Revoici Theleb K’aarna, présenté dans sa fausse virilité, amant de passage d’une reine indifférente, et qui arrive à piéger horriblement Elric, avant de succomber à la soif d’âmes de Stormbringer : ce roman retrouve la saveur épique des premiers, avec son cortège de divinités, de seigneurs élémentaires, de batailles cosmique. Elric et son compagnon fidèle Tristelune, confident discret, à l’humour rafraîchissant et à la lame experte, s’aventurent dans le chapitre ‘Les Rois oubliés’ dans une forêt qui n’a rien à envier à celle de Mirkwood, que connaissent les amateurs de Tolkien ; un tertre possédé par une présence ancestrale et maléfique, un peuple barbare et archaïque, et surtout une des grandes amours d’Elric, Zarozinia, achèvent de peindre une aventure qu’anime un rythme très vif. Un ‘épilogue’ qui met en scène Rackhir, aperçu dans le premier roman, évoque la ville de Tanelorn, située au cœur de la Balance, joyau éternel, ville fixe et toujours présente sur tous les plans du multivers, où goûtent la paix ceux qui se lassèrent des triomphes d’une vie de héros.
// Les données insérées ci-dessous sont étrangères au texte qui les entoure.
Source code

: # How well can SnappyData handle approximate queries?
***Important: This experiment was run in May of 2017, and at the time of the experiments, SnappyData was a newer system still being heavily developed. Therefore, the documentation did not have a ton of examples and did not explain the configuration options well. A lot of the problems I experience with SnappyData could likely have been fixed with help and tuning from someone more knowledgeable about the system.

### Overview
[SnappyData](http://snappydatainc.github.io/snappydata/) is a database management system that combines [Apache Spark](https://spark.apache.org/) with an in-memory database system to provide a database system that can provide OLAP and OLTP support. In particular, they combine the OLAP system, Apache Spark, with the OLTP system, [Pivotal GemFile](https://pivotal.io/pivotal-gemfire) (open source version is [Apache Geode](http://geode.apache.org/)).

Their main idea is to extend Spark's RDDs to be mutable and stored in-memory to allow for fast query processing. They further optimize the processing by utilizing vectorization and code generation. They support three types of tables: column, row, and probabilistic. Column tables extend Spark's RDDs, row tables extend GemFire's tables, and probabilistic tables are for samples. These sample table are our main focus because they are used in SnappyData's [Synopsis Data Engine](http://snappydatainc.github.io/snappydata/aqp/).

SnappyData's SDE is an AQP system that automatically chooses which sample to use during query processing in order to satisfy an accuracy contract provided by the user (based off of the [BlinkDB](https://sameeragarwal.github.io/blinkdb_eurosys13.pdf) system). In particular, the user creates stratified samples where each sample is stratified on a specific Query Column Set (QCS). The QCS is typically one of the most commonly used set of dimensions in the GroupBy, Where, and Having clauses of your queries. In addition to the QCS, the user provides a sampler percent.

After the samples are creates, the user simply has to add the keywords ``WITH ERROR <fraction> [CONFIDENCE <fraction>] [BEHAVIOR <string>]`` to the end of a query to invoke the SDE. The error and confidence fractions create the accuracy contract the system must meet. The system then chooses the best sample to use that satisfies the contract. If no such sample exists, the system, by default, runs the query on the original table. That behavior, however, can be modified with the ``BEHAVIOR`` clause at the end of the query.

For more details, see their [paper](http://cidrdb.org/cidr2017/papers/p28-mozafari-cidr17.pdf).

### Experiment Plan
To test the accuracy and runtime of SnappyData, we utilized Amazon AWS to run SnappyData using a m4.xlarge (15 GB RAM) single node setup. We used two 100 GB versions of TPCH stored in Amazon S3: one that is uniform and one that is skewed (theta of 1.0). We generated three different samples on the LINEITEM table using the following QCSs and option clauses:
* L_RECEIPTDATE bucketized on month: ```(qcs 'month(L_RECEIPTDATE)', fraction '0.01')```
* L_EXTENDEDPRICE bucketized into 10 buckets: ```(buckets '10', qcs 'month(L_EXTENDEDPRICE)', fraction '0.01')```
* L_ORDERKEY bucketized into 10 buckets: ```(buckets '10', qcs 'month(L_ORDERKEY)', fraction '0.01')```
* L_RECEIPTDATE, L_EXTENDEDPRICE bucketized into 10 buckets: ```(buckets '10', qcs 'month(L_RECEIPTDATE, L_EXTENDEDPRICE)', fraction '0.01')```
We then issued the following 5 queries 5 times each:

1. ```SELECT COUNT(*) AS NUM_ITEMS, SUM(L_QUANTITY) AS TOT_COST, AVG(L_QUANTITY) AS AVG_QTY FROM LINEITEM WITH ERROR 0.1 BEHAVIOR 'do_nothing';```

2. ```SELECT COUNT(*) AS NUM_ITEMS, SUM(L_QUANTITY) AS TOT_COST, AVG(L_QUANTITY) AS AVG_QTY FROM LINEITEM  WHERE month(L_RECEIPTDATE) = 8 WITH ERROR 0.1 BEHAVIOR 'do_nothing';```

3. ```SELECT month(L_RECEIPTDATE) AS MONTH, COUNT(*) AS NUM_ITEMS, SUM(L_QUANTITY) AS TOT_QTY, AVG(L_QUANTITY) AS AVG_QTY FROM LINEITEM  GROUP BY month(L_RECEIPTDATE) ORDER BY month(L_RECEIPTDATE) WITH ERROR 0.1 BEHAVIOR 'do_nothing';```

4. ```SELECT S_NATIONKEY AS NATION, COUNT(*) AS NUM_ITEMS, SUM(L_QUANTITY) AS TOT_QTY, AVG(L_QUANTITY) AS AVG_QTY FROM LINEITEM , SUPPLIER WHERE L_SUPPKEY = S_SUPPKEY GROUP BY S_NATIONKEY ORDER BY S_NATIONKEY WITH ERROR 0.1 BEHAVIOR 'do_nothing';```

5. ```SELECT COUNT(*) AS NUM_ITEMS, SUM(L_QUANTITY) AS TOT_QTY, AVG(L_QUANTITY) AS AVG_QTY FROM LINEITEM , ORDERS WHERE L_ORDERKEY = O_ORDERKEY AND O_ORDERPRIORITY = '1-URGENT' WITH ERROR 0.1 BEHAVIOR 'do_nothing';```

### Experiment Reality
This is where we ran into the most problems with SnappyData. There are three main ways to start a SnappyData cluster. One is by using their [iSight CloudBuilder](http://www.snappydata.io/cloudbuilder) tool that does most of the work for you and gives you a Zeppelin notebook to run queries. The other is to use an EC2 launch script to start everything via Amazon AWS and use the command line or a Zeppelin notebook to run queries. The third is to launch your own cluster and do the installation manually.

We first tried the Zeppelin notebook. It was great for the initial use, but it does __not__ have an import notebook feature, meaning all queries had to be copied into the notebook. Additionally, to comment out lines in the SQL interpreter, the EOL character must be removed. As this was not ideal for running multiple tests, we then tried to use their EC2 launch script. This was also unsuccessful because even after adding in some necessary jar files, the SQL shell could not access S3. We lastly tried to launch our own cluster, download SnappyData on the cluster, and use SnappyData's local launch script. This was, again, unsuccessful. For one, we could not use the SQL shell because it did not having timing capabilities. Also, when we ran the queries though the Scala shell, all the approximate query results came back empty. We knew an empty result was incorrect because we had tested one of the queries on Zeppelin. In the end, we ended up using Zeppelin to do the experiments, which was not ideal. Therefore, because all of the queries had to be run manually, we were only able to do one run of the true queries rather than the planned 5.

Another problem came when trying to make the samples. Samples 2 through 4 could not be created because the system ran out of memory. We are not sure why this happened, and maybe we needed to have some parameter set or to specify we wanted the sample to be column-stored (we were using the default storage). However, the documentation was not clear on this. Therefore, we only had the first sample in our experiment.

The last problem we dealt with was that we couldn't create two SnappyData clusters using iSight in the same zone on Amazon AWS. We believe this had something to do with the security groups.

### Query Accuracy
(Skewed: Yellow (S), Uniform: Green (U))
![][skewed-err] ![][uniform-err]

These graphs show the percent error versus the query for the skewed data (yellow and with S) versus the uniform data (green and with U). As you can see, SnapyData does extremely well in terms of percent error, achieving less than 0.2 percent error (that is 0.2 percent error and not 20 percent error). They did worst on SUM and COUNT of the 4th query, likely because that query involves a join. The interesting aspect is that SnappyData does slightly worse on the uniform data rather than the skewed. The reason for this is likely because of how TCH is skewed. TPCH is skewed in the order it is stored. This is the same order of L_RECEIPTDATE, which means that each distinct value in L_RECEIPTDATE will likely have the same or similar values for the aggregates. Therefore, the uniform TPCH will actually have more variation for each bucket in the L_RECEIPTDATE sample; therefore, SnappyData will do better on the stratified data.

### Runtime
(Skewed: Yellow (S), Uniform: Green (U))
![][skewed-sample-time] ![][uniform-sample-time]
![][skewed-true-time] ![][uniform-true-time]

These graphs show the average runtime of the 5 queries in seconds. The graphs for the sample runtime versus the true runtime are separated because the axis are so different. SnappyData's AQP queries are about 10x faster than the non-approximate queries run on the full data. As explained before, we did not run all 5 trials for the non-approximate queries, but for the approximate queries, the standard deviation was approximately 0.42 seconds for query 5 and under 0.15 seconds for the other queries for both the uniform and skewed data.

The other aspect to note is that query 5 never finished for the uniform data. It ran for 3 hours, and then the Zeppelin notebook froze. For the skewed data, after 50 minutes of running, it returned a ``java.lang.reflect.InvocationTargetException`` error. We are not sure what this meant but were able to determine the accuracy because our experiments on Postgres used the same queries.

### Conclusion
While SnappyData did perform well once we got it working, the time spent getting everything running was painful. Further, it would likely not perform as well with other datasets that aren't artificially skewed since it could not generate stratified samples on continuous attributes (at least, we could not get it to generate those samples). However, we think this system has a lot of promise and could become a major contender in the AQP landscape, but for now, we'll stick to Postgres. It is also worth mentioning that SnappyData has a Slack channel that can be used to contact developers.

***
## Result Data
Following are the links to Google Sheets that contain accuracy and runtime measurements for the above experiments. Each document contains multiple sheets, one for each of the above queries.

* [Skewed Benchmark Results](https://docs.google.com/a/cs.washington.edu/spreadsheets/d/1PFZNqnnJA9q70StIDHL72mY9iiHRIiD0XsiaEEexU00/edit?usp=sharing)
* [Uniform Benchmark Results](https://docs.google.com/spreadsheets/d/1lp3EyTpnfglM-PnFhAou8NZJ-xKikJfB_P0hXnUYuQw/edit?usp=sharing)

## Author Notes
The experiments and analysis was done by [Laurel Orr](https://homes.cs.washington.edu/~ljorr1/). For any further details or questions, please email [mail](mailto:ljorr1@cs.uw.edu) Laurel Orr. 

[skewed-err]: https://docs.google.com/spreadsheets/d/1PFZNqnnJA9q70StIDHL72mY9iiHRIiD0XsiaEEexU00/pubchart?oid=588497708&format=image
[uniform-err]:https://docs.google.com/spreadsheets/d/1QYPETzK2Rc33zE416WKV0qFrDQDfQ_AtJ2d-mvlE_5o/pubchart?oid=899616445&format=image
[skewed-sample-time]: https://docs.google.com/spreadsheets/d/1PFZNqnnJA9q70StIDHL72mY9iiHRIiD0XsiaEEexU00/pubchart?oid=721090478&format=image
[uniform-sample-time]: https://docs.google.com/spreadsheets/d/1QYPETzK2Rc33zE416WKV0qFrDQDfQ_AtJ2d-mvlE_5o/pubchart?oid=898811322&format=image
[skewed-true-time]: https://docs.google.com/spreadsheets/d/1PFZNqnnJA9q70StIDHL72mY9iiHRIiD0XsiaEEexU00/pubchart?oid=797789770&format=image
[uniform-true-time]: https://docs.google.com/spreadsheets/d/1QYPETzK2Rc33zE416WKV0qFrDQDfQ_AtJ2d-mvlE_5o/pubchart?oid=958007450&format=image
Il s’agit en réalité d’un long chapitre, qui met en évidence un des éléments les plus appréciables de la saga : la construction du vivant d’Elric de sa propre légende, avec ses rumeurs et ses fourvoiements.


Stormbringer 

(Stormbringer, 1977)

Ultime épisode romanesque de la saga, et aboutissement de la destinée tragique d’Elric : ne révélons pas toute la grandeur contenue dans ces pages, étonnante et palpitante série d’affrontements grandioses, où trépassent les dieux et où s’effondrent les Jeunes Royaumes. Quelques visions : Pan Tang, le Dieu Mort, les seigneurs du chaos, et surtout l’aboutissement d’une incarnation du Champion Éternel. Malgré une fin traitée avec rapidité (mais pourquoi la fin du monde serait-elle forcément lente ?), on lira dans ce roman un écho du Baghavad-Gîtâ, comme un fragment étincelant tombé d’un cosmos effondré.


Romain Estorc

Michael Moorcock, Le Cycle d'Elric, Omnibus, février 2008, 1216 pages, 25 euros.